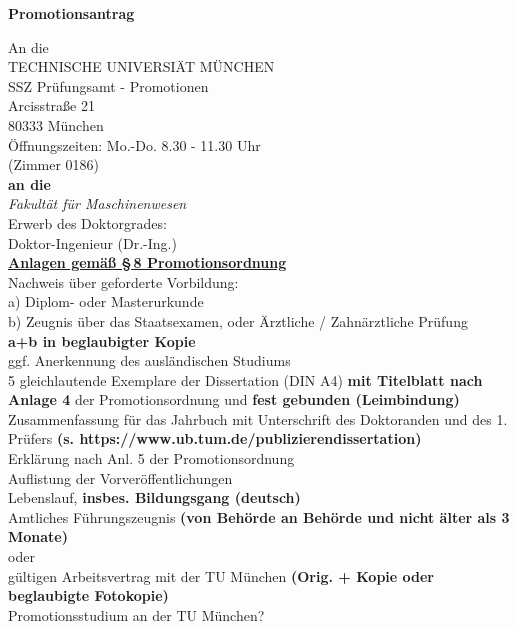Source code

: \textbf{\Large Promotionsantrag}
  \begin{multicols}{2}
  \small
  \raggedright
    An die\\
    TECHNISCHE UNIVERSIÄT MÜNCHEN\\
    SSZ Prüfungsamt - Promotionen\\
    Arcisstraße 21\\
    80333 München\\
    Öffnungszeiten: Mo.-Do. 8.30 - 11.30 Uhr\\
    (Zimmer 0186)\\[0.5em]
    \textbf{an die}\\[0.5em]
    \emph{Fakult\"{a}t f\"{u}r Maschinenwesen}\\[0.5em]
    Erwerb des Doktorgrades:\\
    Doktor-Ingenieur (Dr.-Ing.)\\[1em]
    \underline{\textbf{Anlagen gemäß \S\,8 Promotionsordnung}}\\[1em]
    Nachweis über geforderte Vorbildung:\\
      a) Diplom- oder Masterurkunde\\
      b) Zeugnis über das Staatsexamen, oder Ärztliche / Zahnärztliche Prüfung\\
      \textbf{a+b in beglaubigter Kopie}\\
      ggf. Anerkennung des ausländischen Studiums\\[0.5em]
      5 gleichlautende Exemplare der Dissertation (DIN A4) \textbf{mit Titelblatt nach Anlage 4} der Promotionsordnung und \textbf{fest gebunden (Leimbindung)}\\[0.5em]
      Zusammenfassung für das Jahrbuch mit Unterschrift des Doktoranden und des 1. Prüfers \textbf{(s. https://www.ub.tum.de/publizieren\-dissertation)}\\[0.5em]
      Erklärung nach Anl. 5 der Promotionsordnung\\[0.5em]
      Auflistung der Vorveröffentlichungen\\[0.5em]
      Lebenslauf, \textbf{insbes. Bildungsgang (deutsch)}\\[0.5em]
      Amtliches Führungszeugnis \textbf{(von Behörde an Behörde und nicht älter als 3 Monate)}\\
      {\centering oder}\\
      gültigen Arbeitsvertrag mit der TU München \textbf{(Orig. + Kopie oder beglaubigte Fotokopie)}\\[0.5em]
      Promotionsstudium an der TU München?\\

\end{multicols}
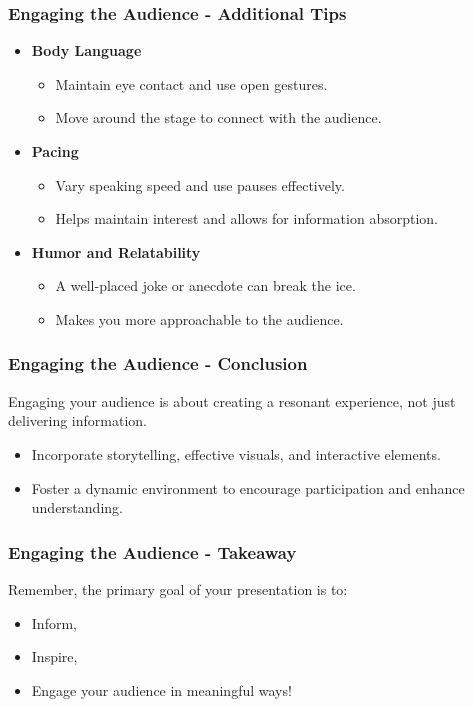 \documentclass[aspectratio=169]{beamer}
\begin{document}
\begin{frame}[fragile]
    \frametitle{Engaging the Audience - Additional Tips}
    \begin{itemize}
        \item \textbf{Body Language}
            \begin{itemize}
                \item Maintain eye contact and use open gestures.
                \item Move around the stage to connect with the audience.
            \end{itemize}
        
        \item \textbf{Pacing}
            \begin{itemize}
                \item Vary speaking speed and use pauses effectively.
                \item Helps maintain interest and allows for information absorption.
            \end{itemize}
        
        \item \textbf{Humor and Relatability}
            \begin{itemize}
                \item A well-placed joke or anecdote can break the ice.
                \item Makes you more approachable to the audience.
            \end{itemize}
    \end{itemize}
\end{frame}

\begin{frame}[fragile]
    \frametitle{Engaging the Audience - Conclusion}
    Engaging your audience is about creating a resonant experience, not just delivering information. 
    \begin{itemize}
        \item Incorporate storytelling, effective visuals, and interactive elements.
        \item Foster a dynamic environment to encourage participation and enhance understanding.
    \end{itemize}
\end{frame}

\begin{frame}[fragile]
    \frametitle{Engaging the Audience - Takeaway}
    Remember, the primary goal of your presentation is to:
    \begin{itemize}
        \item Inform,
        \item Inspire,
        \item Engage your audience in meaningful ways!
    \end{itemize}
\end{frame}
\end{document}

********

**Problem description**:
Once you have returned the line containing "b) Zeugnis über", stop; begin at the first line of the material, keep each line exact, and skip the pictures.

**Written reply**:
Source code

: \textbf{\Large Promotionsantrag}
  \begin{multicols}{2}
  \small
  \raggedright
    An die\\
    TECHNISCHE UNIVERSIÄT MÜNCHEN\\
    SSZ Prüfungsamt - Promotionen\\
    Arcisstraße 21\\
    80333 München\\
    Öffnungszeiten: Mo.-Do. 8.30 - 11.30 Uhr\\
    (Zimmer 0186)\\[0.5em]
    \textbf{an die}\\[0.5em]
    \emph{Fakult\"{a}t f\"{u}r Maschinenwesen}\\[0.5em]
    Erwerb des Doktorgrades:\\
    Doktor-Ingenieur (Dr.-Ing.)\\[1em]
    \underline{\textbf{Anlagen gemäß \S\,8 Promotionsordnung}}\\[1em]
    Nachweis über geforderte Vorbildung:\\
      a) Diplom- oder Masterurkunde\\
      b) Zeugnis über das Staatsexamen, oder Ärztliche / Zahnärztliche Prüfung\\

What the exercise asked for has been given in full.